San Diego County approved long-term plan for migrant drop offs

On Tuesday, the San Diego County Board of Supervisors approved a long-term plan to address migrant services. But KPBS reporter Gustavo Solis says there is no funding to put that plan into action.

The County Board of Supervisors approved an advocacy plan Tuesday for development of a long-term migrant transfer site.

Border Patrol agents have dropped off more than 1,000 migrants and asylum seekers in the streets of San Diego since the San Diego County Migrant Welcome Center shut down Feb. 22.

Of the more than 81,000 migrants that passed through the welcome center between October and February, more than 95% of them only spent a few days in San Diego before moving on to other cities in the United States.


Given this dynamic, the county’s long-term plan calls for a federally funded “migrant transfer site and shelter.” This would be a permanent place where they can stay for a few days while finalizing their travel plans.

The board voted 4-1 in favor of accepting an advocacy plan report for the transfer site and directed Sarah Aghassi, interim chief administrative officer, to update the plan as needed.

While the plan does not identify a specific funding source, it could help San Diego County secure federal funding in the future.

“The plan can be used to advocate uniformly at the federal and state level with a very specific ask that will address the situation in its entirety,” Aghassi said.

Elected officials acknowledged that there is no guarantee that the federal government will help.


“I personally don’t have a lot of hope given what’s happening in Congress, that our request is going to be heeded,” said Supervisor Tara Lawson-Remer. “But I think it’s incumbent upon us to have done the work and done our due diligence and put forward a plan.”

Before the vote, Supervisor Monica Montgomery Steppe said the migrant crisis lies at the feet of the federal government, and added that Congress hasn't passed a bill to increase border security.

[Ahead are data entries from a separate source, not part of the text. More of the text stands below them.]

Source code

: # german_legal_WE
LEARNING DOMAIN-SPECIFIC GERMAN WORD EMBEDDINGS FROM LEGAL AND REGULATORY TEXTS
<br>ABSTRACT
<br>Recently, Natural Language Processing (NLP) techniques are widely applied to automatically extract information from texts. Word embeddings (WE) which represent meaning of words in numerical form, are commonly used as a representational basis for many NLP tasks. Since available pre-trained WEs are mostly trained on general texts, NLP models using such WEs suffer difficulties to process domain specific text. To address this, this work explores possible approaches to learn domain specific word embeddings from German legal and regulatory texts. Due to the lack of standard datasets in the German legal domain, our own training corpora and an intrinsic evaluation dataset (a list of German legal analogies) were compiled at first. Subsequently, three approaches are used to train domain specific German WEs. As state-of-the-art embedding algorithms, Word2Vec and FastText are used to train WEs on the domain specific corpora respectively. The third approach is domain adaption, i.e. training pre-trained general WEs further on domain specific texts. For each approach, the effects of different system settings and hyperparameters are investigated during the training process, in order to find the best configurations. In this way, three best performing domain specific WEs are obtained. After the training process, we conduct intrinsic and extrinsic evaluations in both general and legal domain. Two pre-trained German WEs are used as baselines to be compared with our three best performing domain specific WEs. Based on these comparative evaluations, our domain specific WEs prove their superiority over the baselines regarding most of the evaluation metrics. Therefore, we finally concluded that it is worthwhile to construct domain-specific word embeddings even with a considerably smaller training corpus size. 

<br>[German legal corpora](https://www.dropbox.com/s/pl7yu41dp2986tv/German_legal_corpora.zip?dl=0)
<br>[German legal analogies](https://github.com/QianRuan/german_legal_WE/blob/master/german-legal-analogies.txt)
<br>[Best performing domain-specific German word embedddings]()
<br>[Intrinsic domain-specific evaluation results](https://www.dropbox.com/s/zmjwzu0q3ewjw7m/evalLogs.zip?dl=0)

"We're left with very limited options,'' she said.

Other county supervisors agreed that the federal government should fund these migrant services.

Supervisor Nora Vargas thanked SBCS, the nonprofit that ran the Migrant Welcome Center, for their work in helping 81,000 migrants move through San Diego.

"I am really grateful for all of the work that they’ve done,” she said.

Supervisors also voted to add support for a transfer site to the county's 2024 Legislative Program and allowed Aghassi to seek grants or other sources to secure funding.